Welcome to CloudyNights!

 

At dark skies, in the pricerange you defined, any OTA mentioned will do a great job.

 

You need to include a mount, around 3 eyepieces and some adapters in the package to get you ready to observe and take pictures with your DSLR.

 

Visual astronomy leads to a different set of important do’s and don’ts than astrophotography.

 

I consider myself a visual astronomer. 

Visual astronomy also comes in a range of most observed and/or enjoyed objects to observe. Sun, moon, planets, double stars, open clusters, Milky Way, bright nebulae, diffuse nebulae, galaxies or comets to name a few. And we all have our personal favorites.

 

But of course I take pictures of a lunar or solar eclipse and the occasional deep sky or comet shot. I guess a few hundred every year.

 

In the aperture class you are considering, I use refractors, both on a driven german equatorial mount and on an alt-az mount.
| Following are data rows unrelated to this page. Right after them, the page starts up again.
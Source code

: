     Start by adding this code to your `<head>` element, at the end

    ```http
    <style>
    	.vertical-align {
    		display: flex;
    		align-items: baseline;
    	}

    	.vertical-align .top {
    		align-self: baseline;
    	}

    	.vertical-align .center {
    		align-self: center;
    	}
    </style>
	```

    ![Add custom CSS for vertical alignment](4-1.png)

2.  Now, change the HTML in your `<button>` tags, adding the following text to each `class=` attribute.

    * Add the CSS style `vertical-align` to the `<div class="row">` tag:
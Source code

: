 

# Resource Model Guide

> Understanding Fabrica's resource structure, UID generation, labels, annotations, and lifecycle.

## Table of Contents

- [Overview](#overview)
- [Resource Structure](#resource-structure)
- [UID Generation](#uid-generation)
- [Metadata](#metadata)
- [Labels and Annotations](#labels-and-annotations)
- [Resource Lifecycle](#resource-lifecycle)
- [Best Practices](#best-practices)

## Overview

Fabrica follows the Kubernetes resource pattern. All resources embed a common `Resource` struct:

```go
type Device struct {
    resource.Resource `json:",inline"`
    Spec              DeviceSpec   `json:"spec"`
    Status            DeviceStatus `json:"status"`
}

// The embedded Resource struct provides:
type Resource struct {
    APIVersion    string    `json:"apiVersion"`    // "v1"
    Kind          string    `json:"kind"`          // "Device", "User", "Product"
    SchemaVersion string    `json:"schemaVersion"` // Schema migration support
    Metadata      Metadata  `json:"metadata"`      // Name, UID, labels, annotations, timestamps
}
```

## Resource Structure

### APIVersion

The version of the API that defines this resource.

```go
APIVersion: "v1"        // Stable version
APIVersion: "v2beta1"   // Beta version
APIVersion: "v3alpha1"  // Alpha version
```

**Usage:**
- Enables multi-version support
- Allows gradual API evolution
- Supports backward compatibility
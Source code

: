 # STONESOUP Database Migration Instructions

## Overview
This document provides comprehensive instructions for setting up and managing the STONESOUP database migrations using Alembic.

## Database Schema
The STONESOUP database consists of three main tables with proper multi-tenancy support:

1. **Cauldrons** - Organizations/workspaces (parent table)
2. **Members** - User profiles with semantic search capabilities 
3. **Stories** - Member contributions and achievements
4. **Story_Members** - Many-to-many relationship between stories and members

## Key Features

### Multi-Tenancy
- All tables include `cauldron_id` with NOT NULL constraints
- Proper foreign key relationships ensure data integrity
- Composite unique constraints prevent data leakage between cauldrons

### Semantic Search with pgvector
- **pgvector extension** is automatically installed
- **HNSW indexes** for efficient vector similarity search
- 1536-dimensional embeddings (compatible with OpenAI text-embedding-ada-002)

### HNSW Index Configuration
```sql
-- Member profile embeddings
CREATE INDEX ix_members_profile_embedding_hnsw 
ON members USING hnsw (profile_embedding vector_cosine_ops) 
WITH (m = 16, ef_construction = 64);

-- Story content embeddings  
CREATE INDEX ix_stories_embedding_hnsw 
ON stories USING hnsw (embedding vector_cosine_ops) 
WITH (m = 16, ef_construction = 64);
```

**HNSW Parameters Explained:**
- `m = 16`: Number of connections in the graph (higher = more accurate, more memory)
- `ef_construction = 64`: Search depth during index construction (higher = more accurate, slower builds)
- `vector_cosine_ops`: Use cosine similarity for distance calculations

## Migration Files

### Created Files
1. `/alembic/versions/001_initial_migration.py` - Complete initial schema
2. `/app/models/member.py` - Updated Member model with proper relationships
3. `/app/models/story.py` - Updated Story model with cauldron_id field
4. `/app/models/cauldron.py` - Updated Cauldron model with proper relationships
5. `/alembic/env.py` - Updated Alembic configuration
All of high quality. I’ve founf The best is always a bargain (in the end).

 

Wide field starfields or large elusive nebulae do better with a flat-field short f.l. scope. Moon, planets, tight doubles and small deep sky objects are better ton study with a long f.l. scope. A bit of everything? A medium f.l. will do it all quite well. A similar anolgy can be made for photographic uses, although for high power images of the planets, big (8”+) aperture and long f.l. on a superb mount works best in this digital age.

 

Similarly, 3” provides top portability and widest fields in the case of an FSQ-85, 4” offers a wide choice of different scopes, both widefield and highest-power optimized. A good 5” shows the most, but can be much more of a burden to cary and mount.  

 

Same for a mount. Some types of observing work well with a stable, yet relatively lightweight alt-az mount. But hours of very high power observing or astro-photography require a good driven mount, bringing the package in a whole new weight and bulk class. Thus requiring much more time and effort to set-up, unless you mount it permanently in an observatory.

 

So get your personal observing priorities straight. Then zoom in on which compromises create the best observing/imaging package for your use. Given the budget and scopes already mentioned, it is much easier to choose right than wrong.